§ Brief: The line with "never touch again", the line with "image, with an optional filename", and all lines between them in the material below: return these exactly, and no others.
--- --- ---
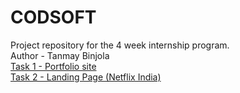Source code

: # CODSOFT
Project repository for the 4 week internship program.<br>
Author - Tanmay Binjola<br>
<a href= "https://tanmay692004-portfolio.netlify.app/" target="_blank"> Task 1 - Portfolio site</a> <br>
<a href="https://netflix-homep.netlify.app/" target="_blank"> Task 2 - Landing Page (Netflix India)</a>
--- --- ---
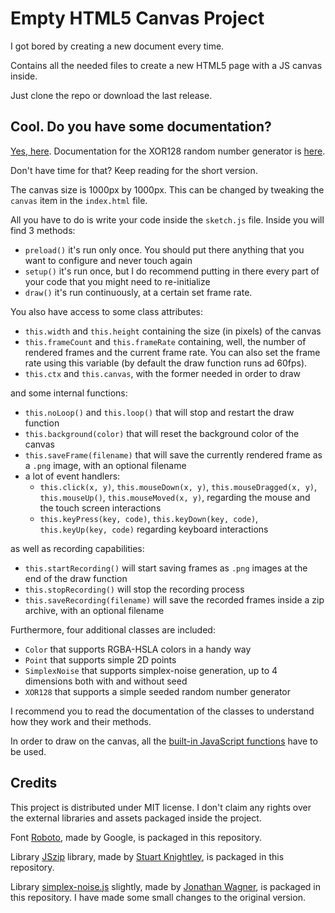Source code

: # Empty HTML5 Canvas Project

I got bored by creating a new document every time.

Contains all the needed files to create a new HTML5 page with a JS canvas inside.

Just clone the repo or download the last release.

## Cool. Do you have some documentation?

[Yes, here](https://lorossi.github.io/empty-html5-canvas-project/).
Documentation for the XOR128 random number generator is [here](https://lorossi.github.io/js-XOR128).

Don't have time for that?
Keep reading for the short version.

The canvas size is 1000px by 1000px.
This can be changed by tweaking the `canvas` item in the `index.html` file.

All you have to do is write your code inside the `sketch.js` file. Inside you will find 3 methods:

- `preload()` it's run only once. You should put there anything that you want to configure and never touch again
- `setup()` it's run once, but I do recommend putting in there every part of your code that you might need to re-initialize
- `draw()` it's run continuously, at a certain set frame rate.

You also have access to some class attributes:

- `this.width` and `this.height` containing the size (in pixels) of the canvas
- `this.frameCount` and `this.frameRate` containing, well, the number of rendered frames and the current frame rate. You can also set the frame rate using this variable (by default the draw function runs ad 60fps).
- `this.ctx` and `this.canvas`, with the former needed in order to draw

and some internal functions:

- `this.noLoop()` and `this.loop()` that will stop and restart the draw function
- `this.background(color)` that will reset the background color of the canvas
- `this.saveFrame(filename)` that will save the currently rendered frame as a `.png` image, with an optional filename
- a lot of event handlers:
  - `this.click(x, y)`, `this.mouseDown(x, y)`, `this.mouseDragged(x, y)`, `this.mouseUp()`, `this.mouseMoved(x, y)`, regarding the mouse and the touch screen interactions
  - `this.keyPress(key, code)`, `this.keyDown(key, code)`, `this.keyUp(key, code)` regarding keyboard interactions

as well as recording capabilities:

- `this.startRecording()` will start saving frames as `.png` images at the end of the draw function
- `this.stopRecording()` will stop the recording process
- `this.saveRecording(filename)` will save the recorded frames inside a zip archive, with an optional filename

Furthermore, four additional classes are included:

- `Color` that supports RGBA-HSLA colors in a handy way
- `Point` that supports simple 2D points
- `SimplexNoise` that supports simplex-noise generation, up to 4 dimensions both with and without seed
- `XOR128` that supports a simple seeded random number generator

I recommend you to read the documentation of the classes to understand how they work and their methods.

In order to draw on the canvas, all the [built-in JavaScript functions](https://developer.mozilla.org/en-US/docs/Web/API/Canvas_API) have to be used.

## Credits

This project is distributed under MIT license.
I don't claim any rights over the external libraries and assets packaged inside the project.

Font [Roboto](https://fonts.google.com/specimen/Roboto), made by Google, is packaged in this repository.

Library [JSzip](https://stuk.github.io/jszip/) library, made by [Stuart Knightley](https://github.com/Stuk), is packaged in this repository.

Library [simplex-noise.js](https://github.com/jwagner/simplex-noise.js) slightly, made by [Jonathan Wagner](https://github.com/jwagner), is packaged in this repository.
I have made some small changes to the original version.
--- --- ---
§ Answer area:
- `preload()` it's run only once. You should put there anything that you want to configure and never touch again
- `setup()` it's run once, but I do recommend putting in there every part of your code that you might need to re-initialize
- `draw()` it's run continuously, at a certain set frame rate.

You also have access to some class attributes:

- `this.width` and `this.height` containing the size (in pixels) of the canvas
- `this.frameCount` and `this.frameRate` containing, well, the number of rendered frames and the current frame rate. You can also set the frame rate using this variable (by default the draw function runs ad 60fps).
- `this.ctx` and `this.canvas`, with the former needed in order to draw

and some internal functions:

- `this.noLoop()` and `this.loop()` that will stop and restart the draw function
- `this.background(color)` that will reset the background color of the canvas
- `this.saveFrame(filename)` that will save the currently rendered frame as a `.png` image, with an optional filename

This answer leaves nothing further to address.